February
22, 2019
VIA EDGAR
Mses.
Anne Parker, Heather Clark and Jean Yu, and Mr. John Dana
Brown
United
States Securities and Exchange Commission
Division
of Corporation Finance
Office
of Transportation and Leisure
100 F
Street, NE
Washington,
D.C. 20549
Re:
Super
League Gaming, Inc.
Amendment
No. 1 and 2 to Registration Statement on Form S-1
Filed
February 6 and 12, 2019
File
No. 333-229144
Ladies
and Gentlemen:
This
letter is submitted on behalf of Super League Gaming, Inc. (the
“Company”) in
response to the comments from the staff of the Division of
Corporation Finance and the Office of Transportation and Leisure
(the “Staff”)
of the Securities and Exchange Commission (the “Commission”) in a letter to the
Company dated February 22, 2019 with respect to Amendments No. 1
and No. 2 to the Registration Statement on Form S-1 filed with the
Commission on February 6, 2019 and February 12, 2019, respectively
(the “Registration
Statement”). In connection with this letter responding
to the Staff’s comments, the Company is submitting Amendment
No. 3 to the Registration Statement (“Amendment No. 3”), which will
include corresponding changes in response to the Staff’s
comments.
In this
letter, each of the Staff’s comments is indicated in italics,
followed by the Company’s responses thereto. Page number
references in the responses below are to the page numbers of
Amendment No. 3. Capitalized terms used but not defined in this
letter have the meanings ascribed thereto in Amendment No.
3.
Form S-1/A
Summary Financial Data, page 8
1.
We refer to your disclosure in footnote 1 which states "Pro forma
as adjusted balance sheet data reflects the pro forma items
described immediately above..." Please clarify in your filing to
which pro forma items you refer.
Response: The Company
respectfully acknowledges the Staff’s comment and advises the
Staff that footnote 1 to the balance sheet data contained in the
Summary Financial Data section of Amendment No. 3 now fully
describes the items included in the pro forma column.
Capitalization, page 36
2.
Please revise the second bullet point to include the adjustment for
the beneficial conversion feature of $8,227,542 which is not
recognized in earnings until the consummation of the
IPO.
Response: The Company
respectfully acknowledges the Staff’s comment and advises the
Staff that the second bullet point in the Capitalization section of
Amendment No. 3 now discloses that the adjustment for the
beneficial conversion feature is included in the pro forma
information presented in the Capitalization table.

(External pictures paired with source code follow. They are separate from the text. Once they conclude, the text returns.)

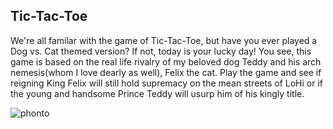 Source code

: ## Tic-Tac-Toe

We're all familar with the game of Tic-Tac-Toe, but have you ever played a Dog vs. Cat themed version? If not, today is your lucky day! You see, this game is based on the real life rivalry of my beloved dog Teddy and his arch nemesis(whom I love dearly as well), Felix the cat. Play the game and see if reigning King Felix will still hold supremacy on the mean streets of LoHi or if the young and handsome Prince Teddy will usurp him of his kingly title. 


![phonto](https://user-images.githubusercontent.com/78453792/135020068-8a99cde8-1260-4dc1-a909-c7bde57171b0.JPG)

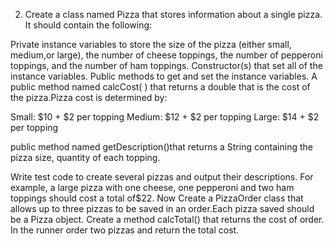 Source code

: 2. Create a class named Pizza that stores information about a single pizza. It should contain the following:

Private instance variables to store the size of the pizza  (either small, medium,or large), the number of cheese
toppings, the number of pepperoni toppings, and the number of ham toppings.
Constructor(s) that set all of the instance variables.
Public methods to get and set the instance variables.
A public method named calcCost( ) that returns a double that is the cost of the pizza.Pizza cost is determined by:

Small: $10 + $2 per topping
Medium: $12 + $2 per topping
Large: $14 + $2 per topping

public method named getDescription()that returns a String containing the pizza size, quantity of each topping.

Write test code to create several pizzas and
output their descriptions. For example, a large pizza with one cheese, one pepperoni and two ham toppings should cost
a
total of$22. Now Create a PizzaOrder class that allows up to three pizzas to be saved in an order.Each pizza saved
should be a Pizza object. Create a method calcTotal() that returns the cost of order. In the runner order two pizzas
and return the total cost.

Description of Securities, page 94
3.
We note from the second paragraph you indicate as of February 11,
2019, there were 1,208,936 shares of common stock issuable pursuant
to outstanding convertible promissory notes at a conversion price
of $10.80 per share. This information appears inconsistent with
disclosures provided elsewhere in the document. Please revise to
correct the inconsistency.
Response: The Company
respectfully acknowledges the Staff’s comment and advises the
Staff that the shares of common stock
issuable upon conversion of the outstanding convertible promissory
notes in the Description of Securities section of Amendment No. 3
is now consistent with similar disclosure throughout the prospectus
included within Amendment No. 3.
We hope
that the foregoing has been responsive to the Staff’s
comments. If you have any questions or would like further
information regarding the foregoing, please do not hesitate to
contact me at (619) 272-7063.
|
Sincerely,
/s/ Jessica R.
Sudweeks
Jessica
R. Sudweeks
Partner
Disclosure
Law Group, a Professional Corporation
|
cc:
Ms. Ann Hand
Chief
Executive Officer
Super
League Gaming, Inc.
Mr.
Clayton Haynes
Chief
Financial Officer
Super
League Gaming, Inc.
Mr.
Daniel R. Rumsey
Managing
Partner
Disclosure Law
Group, a Professional Corporation
Messrs.
Jonathan R. Zimmerman, Ben A. Stacke and Ryan R.